El Hadj Seidou Njimoluh Njoya - Sultan of  Fumban and Mfon of the Bamun(Cameroun): 
Eighty years old, the sultan Njoya has been on the throne for more than fifty years. At the age of twenty nine, he inherited the famous Bamun throne, founded in the sixteenth century. He was chosen, by the kingdom’s council of wisemen, among one hundred and seventy seven of his father’s children, the famous Sultan Njoya. His father, an enlightened sovereign, spent twelve years to invent his own alphabet, made of eighty symbols. He wanted to be able to write in the Bamun language the kingdom’s history. At this time, the oral tradition dominated. In 1913, while Cameroon was still a German colony, Sultan Njoya equiped himself with his own printing house.
Agboli-Agbo Dedjlani - King of Abomey (Benin):
Dedjlani, a former policeman, waited six years to retire, and then proceeded with his secret coronation ceremonies. “Officially”, there is no longer a king in Benin. But on september 30, 1989, Dedjlani put on his royal shoes, and at the age of fifty four became King of Abomey. Being monogamous, he was obliged to marry two more wives to take care of his royal household. When he goes out, tradition requires that he be sheltered under an umbrella with his emblem. One of wives must always be next to him, carrying the royal spitting bowl. The King also has to wear his scepter in permanence. Holding it in his hand or hanging on his shoulder, more than a symbol, the scepter is the King. The silver dust protector worn on the nose, dates from the nineteenth century, and was inherited from the King Gbehanzin. It protected the King’s nose from the dust, during the royal processions in Abomey.
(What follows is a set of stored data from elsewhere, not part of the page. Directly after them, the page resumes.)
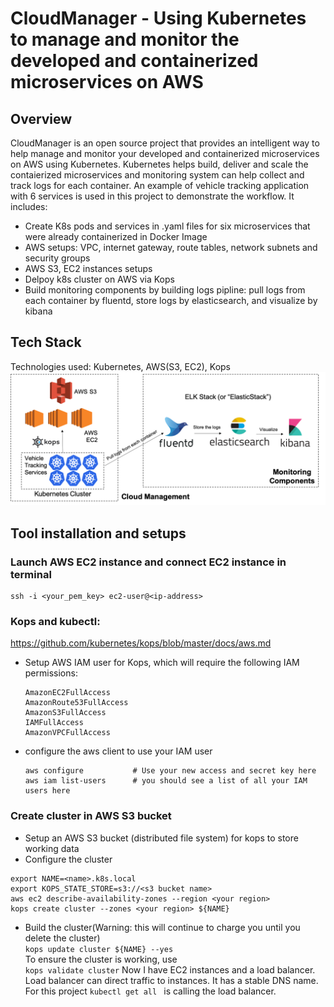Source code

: # CloudManager - Using Kubernetes to manage and monitor the developed and containerized microservices on AWS

## Overview
CloudManager is an open source project that provides an intelligent way to help manage and monitor your developed and containerized microservices on AWS using Kubernetes. Kubernetes helps build, deliver and scale the contaierized microservices and monitoring system can help collect and track logs for each container. An example of vehicle tracking application with 6 services is used in this project to demonstrate the workflow. It includes:
* Create K8s pods and services in .yaml files for six microservices that were already containerized in Docker Image
* AWS setups: VPC, internet gateway, route tables, network subnets and security groups
* AWS S3, EC2 instances setups
* Delpoy k8s cluster on AWS via Kops
* Build monitoring components by building logs pipline: pull logs from each container by fluentd, store logs by elasticsearch, and visualize by kibana

## Tech Stack
Technologies used: Kubernetes, AWS(S3, EC2), Kops
![alt text](img/TechStack.png)

## Tool installation and setups
### Launch AWS EC2 instance and connect EC2 instance in terminal
```
ssh -i <your_pem_key> ec2-user@<ip-address>
```
### Kops and kubectl:  
https://github.com/kubernetes/kops/blob/master/docs/aws.md
- Setup AWS IAM user for Kops, which will require the following IAM permissions:
   ```
   AmazonEC2FullAccess
   AmazonRoute53FullAccess
   AmazonS3FullAccess
   IAMFullAccess
   AmazonVPCFullAccess
   ```
- configure the aws client to use your IAM user
   ```
   aws configure           # Use your new access and secret key here
   aws iam list-users      # you should see a list of all your IAM users here
   ```
### Create cluster in AWS S3 bucket
- Setup an AWS S3 bucket (distributed file system) for kops to store working data
- Configure the cluster
```
export NAME=<name>.k8s.local
export KOPS_STATE_STORE=s3://<s3 bucket name>
aws ec2 describe-availability-zones --region <your region>
kops create cluster --zones <your region> ${NAME}
```
- Build the cluster(Warning: this will continue to charge you until you delete the cluster)\
  `kops update cluster ${NAME} --yes`\
  To ensure the cluster is working, use\
  `kops validate cluster`
  Now I have EC2 instances and a load balancer. Load balancer can direct traffic to instances. It has a stable DNS name. For this project  `kubectl get all ` is calling the load balancer.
Goodwill Zwelethini - King of Zulu (South Africa):
King Goodwill Zwelethini is a descendant of the famous Shaka, founder of the Zulu kingdom. At the beginning of the ninetheenth century, Shaka was the chief of a small insignificant clan among the Bantu people. Thinking that the survival of the Zulus depended inevitably on the subservience of the other clans, Shaka submitted the natal region to blood and fire. Between 1815 and 1828, he annihilated all tribes that were opposed to him. This troubled period referred to as Mfecan (terror), was accompanied by famine and exodus of a large part of the Bantu population. Shaka’s cruelty became legendary. 
El Hadj Mamadou Kabir Usman -Emir of Katsina (Nigeria): The Emir of Katsina is a passionate follower of polo, and his family has contributed many champions to Nigeria. In the twelfth century, Katsina was a Hausa village, governed by the Durbawa, which was a royal dynasty that had emigrated from a region whose name tradition has lost. One of the Durbawa kings, Janzawa, married a Daura princess from another Hausa state. The Queen Katsina, gave her name to the village which became the terminal of the commercial transsaharien route from Tripoli (Lybia).
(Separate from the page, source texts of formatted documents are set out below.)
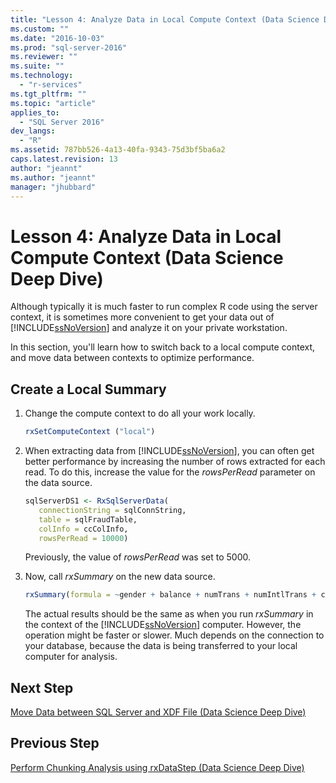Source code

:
 ```yaml
---
title: "Lesson 4: Analyze Data in Local Compute Context (Data Science Deep Dive) | Microsoft Docs"
ms.custom: ""
ms.date: "2016-10-03"
ms.prod: "sql-server-2016"
ms.reviewer: ""
ms.suite: ""
ms.technology: 
  - "r-services"
ms.tgt_pltfrm: ""
ms.topic: "article"
applies_to: 
  - "SQL Server 2016"
dev_langs: 
  - "R"
ms.assetid: 787bb526-4a13-40fa-9343-75d3bf5ba6a2
caps.latest.revision: 13
author: "jeannt"
ms.author: "jeannt"
manager: "jhubbard"
---
```

# Lesson 4: Analyze Data in Local Compute Context (Data Science Deep Dive)
Although typically it is much faster to run complex R code using the server context, it is sometimes more convenient to get your data out of [!INCLUDE[ssNoVersion](../../includes/ssnoversion-md.md)] and analyze it on your private workstation.  
  
In this section, you'll learn how to switch back to a local compute context, and move data between contexts to optimize performance.  
  
## Create a Local Summary  
  
1.  Change the compute context to do all your work locally.  
  
    ```R  
    rxSetComputeContext ("local")    
    ```  
  
2.  When extracting data from [!INCLUDE[ssNoVersion](../../includes/ssnoversion-md.md)], you can often get better performance by increasing the number of rows extracted for each read.  To do this, increase the value for the *rowsPerRead* parameter on the data source.  
  
    ```R  
    sqlServerDS1 <- RxSqlServerData(  
       connectionString = sqlConnString,        
       table = sqlFraudTable,   
       colInfo = ccColInfo,   
       rowsPerRead = 10000)  
    ```  
  
    Previously, the value of *rowsPerRead* was set to 5000.  
  
3.  Now, call *rxSummary* on the new data source.  
  
    ```R  
    rxSummary(formula = ~gender + balance + numTrans + numIntlTrans + creditLine, data = sqlServerDS1)    
    ```  
  
    The actual results should be the same as when you run *rxSummary* in the context of the [!INCLUDE[ssNoVersion](../../includes/ssnoversion-md.md)] computer.  However, the operation might be faster or slower. Much depends on the connection to your database, because the data is being transferred to your local computer for analysis.  
  

## Next  Step  
[Move Data between SQL Server and XDF File &#40;Data Science Deep Dive&#41;](../../advanced-analytics/r-services/lesson-4-1-move-data-between-sql-server-and-xdf-file.md)  
  
## Previous Step  
[Perform Chunking Analysis using rxDataStep &#40;Data Science Deep Dive&#41;](../../advanced-analytics/r-services/lesson-3-3-perform-chunking-analysis-using-rxdatastep.md)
Salomon Igbinogbodua - Oba Erediauwa of Benin (Nigeria):On March 23, 1979, prince Salomon, a graduate of Cambridge University, was crowned Oba (king) of Benin. He suceeded his father Akenzua II, and became the thirty-eigth king of a dynasty dating back to the thirteenth century. “The large chalk stick is broken”, was the metaphor used to officially announce the death of Akenzua. Immediately afterwards, the Edo of Nigeria, England and America, shaved their heads. The new growth of the hair signified the rebirth of the kingdom, and the re-establishment of the harmony between man and the elements, that had been broken for an instant by the death.
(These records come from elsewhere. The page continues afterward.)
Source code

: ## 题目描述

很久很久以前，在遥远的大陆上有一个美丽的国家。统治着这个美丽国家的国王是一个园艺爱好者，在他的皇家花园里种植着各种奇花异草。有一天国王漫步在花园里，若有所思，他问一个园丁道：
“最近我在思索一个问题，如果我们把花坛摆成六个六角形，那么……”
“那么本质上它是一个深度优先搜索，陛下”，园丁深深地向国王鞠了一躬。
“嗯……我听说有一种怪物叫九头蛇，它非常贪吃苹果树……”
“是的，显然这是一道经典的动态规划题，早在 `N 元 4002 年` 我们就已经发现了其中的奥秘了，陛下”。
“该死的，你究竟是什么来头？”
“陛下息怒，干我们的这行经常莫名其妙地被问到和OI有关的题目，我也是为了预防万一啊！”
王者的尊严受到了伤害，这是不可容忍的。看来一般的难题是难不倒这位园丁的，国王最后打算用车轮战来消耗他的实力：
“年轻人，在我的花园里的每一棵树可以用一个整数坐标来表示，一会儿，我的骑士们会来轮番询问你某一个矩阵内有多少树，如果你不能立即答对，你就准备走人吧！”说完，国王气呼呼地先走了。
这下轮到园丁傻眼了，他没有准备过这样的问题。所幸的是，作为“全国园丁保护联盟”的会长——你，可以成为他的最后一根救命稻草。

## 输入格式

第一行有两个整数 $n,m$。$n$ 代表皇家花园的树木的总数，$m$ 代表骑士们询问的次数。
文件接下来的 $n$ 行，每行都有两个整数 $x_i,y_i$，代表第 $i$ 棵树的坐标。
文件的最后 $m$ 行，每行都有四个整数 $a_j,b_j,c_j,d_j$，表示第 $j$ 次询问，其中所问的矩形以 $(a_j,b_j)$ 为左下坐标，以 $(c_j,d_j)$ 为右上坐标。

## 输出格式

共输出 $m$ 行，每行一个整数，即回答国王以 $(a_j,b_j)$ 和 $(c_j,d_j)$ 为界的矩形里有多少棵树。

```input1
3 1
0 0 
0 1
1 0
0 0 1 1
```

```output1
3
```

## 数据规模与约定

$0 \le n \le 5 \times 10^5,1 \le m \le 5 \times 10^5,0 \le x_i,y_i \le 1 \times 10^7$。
Aliyu Mustapha - Lamido of Adamawa (Nigeria):
One day, Adama who was also called Modibo, heard that a great Marabout (moslem leader) by the name of Ousman Dan Fodio, had proclaimed the Jihad (holy war) in Gobir and the Hausa country. At Adama’s death, his immense territory became Adamawa, which actually covers a part of south-west Nigeria and all of northern Cameroun. Today the Lamido has sixty children, and is the chancellor of Amadou Bello University at Zaria, one of the most prestigious universities in Africa.